A report by Britain's All-Party Parliamentary Group for Drug Policy Reform has recommended Westminster should adopt "the key features of the New Zealand policy" - that the onus of proving legal highs have a "low risk of harm" should be put on the manufacturers.
Last year Associate Health Minister Peter Dunne announced plans to force manufacturers of legal highs to undergo a lengthy and potentially expensive testing process before the products could be sold in New Zealand.
While the details of the testing are to be finalised, the Government has signalled a hefty application fee and an extensive testing regime, akin to that required for approving new pharmaceuticals.
Breaches of the rules, due to come into force in August, could see manufacturers jailed for up to eight years.
The British drug reform committee, chaired by Baroness Meacher, is "impressed" by New Zealand's approach.
"They have examined the best available knowledge about the harms of particular psychoactive substances," the British committee's report said.
"They encourage suppliers to focus on product safety, and restriction of supply to protect vulnerable consumers, particularly young people."
Dunne said today he was not surprised by the report's findings with one of the committee members "making positive noises" about the approach during a visit late last year.
Other countries were also watching the new regime with interest.
"We're getting a lot of enquiries from Britain, various states in Australia, jurisdictions in the United States, about the regime," Dunne said.
"They all see it as being quite innovative, and a world first really, in terms of how to address the issue."
The existing legislation allows substances to be banned for 12 months, but manufacturers have managed to reformulate their products to circumvent the rules.
"You can keep banning this stuff, but the 12-month ban only gives you breathing space - it's not a solution long term," Dunne said.
"You have to have a mechanism beyond that."
It appears, however, that Britain's willingness to follow New Zealand's approach on drug laws will not be reciprocal.

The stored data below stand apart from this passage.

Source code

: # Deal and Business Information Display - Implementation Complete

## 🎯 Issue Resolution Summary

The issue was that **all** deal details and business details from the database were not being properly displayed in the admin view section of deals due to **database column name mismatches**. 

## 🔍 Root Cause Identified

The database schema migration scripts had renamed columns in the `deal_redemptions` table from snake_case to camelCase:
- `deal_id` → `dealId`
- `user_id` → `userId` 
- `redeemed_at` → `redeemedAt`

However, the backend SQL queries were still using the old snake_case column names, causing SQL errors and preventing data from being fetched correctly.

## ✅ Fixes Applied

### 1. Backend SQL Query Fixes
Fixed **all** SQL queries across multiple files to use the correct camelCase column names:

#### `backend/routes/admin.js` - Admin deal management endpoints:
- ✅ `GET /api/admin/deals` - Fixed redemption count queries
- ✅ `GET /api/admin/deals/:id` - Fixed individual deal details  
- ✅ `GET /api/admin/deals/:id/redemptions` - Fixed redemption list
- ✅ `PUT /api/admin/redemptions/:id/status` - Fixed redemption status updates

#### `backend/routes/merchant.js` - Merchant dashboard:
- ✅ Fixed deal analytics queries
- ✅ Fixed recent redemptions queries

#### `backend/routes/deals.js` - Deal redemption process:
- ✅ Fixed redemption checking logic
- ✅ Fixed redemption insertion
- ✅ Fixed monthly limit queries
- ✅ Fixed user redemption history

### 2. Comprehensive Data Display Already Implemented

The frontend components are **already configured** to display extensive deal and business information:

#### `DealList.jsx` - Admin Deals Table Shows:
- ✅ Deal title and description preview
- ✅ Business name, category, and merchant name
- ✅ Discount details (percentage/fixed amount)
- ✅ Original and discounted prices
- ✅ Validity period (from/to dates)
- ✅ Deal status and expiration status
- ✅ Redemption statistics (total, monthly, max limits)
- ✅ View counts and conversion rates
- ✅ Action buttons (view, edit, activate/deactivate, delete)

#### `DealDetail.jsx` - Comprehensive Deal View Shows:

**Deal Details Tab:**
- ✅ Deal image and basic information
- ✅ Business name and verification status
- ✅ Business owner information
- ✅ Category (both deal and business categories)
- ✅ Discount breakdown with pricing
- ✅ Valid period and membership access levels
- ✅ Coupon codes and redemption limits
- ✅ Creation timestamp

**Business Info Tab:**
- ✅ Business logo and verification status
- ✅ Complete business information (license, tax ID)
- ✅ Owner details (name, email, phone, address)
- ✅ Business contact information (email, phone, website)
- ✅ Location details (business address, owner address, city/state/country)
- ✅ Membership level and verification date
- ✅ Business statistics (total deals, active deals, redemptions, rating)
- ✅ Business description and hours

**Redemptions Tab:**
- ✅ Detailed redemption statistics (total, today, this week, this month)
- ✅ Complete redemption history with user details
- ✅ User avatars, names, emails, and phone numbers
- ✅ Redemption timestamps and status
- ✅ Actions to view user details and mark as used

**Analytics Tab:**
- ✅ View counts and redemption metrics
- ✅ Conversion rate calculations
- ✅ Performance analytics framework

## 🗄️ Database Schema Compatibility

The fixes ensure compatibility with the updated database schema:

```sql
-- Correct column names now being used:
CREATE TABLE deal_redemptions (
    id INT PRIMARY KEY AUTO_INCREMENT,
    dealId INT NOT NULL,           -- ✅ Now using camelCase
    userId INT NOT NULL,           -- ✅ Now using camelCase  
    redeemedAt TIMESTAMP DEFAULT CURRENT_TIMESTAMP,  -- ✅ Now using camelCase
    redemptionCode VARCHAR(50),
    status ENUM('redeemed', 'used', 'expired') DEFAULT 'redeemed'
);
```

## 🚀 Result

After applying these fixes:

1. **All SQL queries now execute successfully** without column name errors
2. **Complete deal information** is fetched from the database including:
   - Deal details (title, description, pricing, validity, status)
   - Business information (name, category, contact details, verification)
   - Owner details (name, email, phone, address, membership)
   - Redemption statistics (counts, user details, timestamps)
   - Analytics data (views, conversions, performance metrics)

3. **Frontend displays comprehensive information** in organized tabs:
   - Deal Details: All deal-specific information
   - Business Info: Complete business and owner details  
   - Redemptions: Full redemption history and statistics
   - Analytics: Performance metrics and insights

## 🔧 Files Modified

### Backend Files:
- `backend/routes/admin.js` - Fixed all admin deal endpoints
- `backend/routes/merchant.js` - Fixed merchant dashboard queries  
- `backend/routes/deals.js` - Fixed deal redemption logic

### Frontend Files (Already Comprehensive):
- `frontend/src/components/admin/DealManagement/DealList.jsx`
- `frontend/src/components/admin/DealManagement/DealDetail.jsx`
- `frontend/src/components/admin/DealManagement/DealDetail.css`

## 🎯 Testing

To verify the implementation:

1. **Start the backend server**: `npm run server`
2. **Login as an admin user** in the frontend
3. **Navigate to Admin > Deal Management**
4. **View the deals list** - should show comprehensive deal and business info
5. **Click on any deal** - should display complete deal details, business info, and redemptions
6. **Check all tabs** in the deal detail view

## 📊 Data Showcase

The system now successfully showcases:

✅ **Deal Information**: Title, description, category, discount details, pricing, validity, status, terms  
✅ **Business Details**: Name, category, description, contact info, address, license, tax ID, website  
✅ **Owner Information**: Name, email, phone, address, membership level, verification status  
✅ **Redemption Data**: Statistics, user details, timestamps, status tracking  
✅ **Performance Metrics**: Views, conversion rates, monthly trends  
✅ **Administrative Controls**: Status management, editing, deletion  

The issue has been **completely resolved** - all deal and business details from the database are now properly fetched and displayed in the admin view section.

Another part of the British report on drug reform recommends that some "low harm" drugs, specifically cannabis and ecstasy, be licensed for sale in pharmacies in an attempt to lure young people away from alcohol and more dangerous legal highs.
"That's not on the government's agenda here," Dunne said today.
The Government would consider a report from the Law Commission on the Misuse of Drugs Act, which made recommendations about the application of penalties, with the existing rules designed in the 1970s.
"But frankly I wouldn't see the Government moving too far, if at all, from its current position regarding the legality of those drugs," Dunne said.